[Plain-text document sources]
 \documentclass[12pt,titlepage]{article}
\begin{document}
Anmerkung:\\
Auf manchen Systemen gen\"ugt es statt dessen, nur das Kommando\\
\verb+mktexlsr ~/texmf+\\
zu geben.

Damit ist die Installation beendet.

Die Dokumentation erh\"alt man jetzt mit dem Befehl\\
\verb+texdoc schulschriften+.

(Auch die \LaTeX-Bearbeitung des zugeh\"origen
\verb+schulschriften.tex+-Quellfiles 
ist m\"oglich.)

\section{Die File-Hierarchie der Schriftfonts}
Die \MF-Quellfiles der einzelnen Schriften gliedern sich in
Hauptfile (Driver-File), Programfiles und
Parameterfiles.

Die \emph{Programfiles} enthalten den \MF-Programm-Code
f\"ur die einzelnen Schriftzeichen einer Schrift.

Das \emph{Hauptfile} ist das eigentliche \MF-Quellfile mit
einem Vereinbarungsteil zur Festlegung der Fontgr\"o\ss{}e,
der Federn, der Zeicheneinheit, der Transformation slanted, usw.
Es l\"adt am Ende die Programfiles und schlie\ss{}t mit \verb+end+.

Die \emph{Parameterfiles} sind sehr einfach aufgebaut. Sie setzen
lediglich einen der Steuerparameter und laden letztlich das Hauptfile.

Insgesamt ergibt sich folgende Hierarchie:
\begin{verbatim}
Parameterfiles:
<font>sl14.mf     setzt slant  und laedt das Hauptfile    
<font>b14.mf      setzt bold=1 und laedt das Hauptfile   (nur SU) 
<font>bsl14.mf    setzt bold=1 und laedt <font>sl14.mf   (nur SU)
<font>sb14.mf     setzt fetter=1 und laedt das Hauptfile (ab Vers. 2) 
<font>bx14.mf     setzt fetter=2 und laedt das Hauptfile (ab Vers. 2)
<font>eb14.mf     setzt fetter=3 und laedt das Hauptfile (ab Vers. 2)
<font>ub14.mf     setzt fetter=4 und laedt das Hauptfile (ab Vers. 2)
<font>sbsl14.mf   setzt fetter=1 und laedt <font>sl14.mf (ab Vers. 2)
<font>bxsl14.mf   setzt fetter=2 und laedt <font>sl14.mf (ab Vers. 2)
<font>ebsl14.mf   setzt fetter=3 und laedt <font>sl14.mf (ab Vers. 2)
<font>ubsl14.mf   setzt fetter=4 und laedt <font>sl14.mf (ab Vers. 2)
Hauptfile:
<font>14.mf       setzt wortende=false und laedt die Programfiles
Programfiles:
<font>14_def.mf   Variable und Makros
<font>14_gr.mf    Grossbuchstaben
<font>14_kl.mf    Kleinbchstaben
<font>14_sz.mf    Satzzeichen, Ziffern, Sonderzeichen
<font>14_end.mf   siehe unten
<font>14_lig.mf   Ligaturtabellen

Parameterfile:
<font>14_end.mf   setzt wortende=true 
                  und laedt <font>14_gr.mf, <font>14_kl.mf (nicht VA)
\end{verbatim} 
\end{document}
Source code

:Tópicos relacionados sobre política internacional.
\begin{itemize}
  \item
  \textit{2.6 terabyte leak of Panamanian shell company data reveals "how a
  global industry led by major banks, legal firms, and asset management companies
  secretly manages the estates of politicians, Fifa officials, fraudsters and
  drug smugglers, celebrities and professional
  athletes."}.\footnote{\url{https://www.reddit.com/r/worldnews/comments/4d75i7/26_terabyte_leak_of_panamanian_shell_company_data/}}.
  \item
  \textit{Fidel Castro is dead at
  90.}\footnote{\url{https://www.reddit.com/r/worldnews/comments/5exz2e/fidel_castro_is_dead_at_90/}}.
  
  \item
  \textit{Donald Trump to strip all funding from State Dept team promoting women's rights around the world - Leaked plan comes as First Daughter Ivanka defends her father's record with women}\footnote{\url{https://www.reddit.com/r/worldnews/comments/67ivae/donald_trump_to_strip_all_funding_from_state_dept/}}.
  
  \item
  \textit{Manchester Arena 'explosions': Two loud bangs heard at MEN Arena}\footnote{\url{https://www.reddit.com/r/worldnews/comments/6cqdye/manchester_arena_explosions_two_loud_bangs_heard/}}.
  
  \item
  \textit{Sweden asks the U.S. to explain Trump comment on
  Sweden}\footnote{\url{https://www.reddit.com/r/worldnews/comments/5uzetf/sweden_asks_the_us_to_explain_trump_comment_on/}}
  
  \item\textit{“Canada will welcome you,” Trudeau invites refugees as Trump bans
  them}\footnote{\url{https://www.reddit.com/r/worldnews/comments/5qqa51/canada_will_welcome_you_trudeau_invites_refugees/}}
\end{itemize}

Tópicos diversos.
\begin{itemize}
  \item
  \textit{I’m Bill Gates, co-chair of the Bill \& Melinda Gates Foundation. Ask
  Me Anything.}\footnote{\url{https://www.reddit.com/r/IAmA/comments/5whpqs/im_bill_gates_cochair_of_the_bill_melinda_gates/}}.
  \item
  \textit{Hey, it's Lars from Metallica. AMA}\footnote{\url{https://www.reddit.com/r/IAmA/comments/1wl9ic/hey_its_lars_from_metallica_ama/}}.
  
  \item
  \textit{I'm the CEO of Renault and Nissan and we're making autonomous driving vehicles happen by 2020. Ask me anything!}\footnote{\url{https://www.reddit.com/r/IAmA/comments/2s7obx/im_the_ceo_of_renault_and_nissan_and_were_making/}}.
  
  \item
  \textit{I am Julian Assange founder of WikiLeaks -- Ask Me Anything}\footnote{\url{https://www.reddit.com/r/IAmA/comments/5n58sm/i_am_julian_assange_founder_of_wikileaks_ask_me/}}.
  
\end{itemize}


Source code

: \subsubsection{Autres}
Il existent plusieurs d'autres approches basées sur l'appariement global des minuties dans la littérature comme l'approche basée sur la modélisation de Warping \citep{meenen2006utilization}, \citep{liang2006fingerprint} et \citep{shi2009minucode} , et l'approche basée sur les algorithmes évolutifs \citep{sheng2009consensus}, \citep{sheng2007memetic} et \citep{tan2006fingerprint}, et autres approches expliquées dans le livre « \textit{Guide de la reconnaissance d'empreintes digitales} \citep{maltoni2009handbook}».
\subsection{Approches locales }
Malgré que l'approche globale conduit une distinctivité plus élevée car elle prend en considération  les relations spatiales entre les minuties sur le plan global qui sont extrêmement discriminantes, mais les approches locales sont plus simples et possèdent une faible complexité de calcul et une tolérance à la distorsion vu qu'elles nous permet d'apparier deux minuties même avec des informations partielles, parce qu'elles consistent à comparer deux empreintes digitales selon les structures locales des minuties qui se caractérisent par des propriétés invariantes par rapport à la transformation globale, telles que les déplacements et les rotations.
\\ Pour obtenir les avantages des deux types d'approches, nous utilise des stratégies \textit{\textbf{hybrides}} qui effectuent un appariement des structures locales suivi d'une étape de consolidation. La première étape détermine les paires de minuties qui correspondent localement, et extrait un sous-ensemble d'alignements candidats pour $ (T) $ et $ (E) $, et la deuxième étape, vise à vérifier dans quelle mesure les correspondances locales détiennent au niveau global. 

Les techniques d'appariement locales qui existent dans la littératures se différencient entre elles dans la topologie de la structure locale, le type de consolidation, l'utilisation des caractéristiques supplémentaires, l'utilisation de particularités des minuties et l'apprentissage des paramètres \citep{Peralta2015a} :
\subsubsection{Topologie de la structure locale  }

- _DIRECTIONS FOR THIS TASK_: Return each line in the records that holds the string "begin".

- _ANSWER TO THE PROBLEM_:
\begin{document}
\begin{verbatim}
\begin{itemize}
\begin{itemize}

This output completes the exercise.